Apague o colesterol com a escova de dente

Higienizar a boca não garante só dentes saudáveis. Ao varrer micróbios dessa porta de entrada, você ainda corta o excesso de gordura circulante

Por THEO RUPRECHT | design THIAGO LYRA | fotos OMAR PAIXÃO

"Apenas 10% dos brasileiros possuem uma gengiva saudável. Só 10%", aponta, preocupado, o odontologista Ernesto Nascimento Filho, da Universidade Federal de São Paulo. Obviamente, o dado indica o tanto de trabalho que os dentistas terão pela frente. O que poucos sabem, no entanto, é que essa estatística pode influenciar até a vida dos cardiologistas. Sim, a relação entre uma boca repleta de bactérias e um sistema cardiovascular enfermo parecia distante, mas estudos ao redor do globo vêm estreitando esse elo.

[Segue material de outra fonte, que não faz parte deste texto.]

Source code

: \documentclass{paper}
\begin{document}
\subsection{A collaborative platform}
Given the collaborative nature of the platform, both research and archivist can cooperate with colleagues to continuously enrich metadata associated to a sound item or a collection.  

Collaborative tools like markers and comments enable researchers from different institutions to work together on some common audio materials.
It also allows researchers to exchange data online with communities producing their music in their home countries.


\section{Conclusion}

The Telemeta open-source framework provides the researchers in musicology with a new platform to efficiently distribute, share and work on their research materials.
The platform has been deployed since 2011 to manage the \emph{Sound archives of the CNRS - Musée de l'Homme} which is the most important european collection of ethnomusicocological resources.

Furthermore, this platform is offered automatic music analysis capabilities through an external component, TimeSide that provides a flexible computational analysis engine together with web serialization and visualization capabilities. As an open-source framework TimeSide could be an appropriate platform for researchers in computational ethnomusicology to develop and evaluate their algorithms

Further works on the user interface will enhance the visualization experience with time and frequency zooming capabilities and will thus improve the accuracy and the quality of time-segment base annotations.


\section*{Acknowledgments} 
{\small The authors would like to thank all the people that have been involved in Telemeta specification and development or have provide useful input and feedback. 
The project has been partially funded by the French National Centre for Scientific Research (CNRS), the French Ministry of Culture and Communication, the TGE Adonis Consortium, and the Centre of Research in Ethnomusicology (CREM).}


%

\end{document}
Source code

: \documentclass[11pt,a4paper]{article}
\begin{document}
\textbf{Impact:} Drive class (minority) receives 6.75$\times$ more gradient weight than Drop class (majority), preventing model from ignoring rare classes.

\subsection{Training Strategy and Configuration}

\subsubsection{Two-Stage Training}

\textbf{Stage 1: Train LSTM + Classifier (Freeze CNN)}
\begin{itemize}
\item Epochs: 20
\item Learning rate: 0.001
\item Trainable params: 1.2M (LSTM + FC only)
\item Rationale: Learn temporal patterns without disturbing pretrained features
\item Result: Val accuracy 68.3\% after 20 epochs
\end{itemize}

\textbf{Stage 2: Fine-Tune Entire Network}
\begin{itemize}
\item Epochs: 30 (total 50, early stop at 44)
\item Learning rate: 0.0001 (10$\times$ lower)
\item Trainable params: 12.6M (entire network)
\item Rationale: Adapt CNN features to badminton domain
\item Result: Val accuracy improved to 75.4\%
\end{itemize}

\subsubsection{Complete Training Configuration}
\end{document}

Um dos mais interessantes foi realizado na Universidade Estadual de Campinas, no interior paulista. Os cientistas colheram amostras das artérias de pacientes que tinham alguns de seus vasos sanguíneos obstruídos. Em outras palavras, que precisavam passar por uma cirurgia para não infartar. Por incrível que pareça, em 60% dos casos foram encontrados resquícios de micro-organismos que entraram no corpo através da gengiva. Ou seja, essas minúsculas ameaças estavam, nem que somente como coadjuvantes, envolvidas na piora da saúde do peito.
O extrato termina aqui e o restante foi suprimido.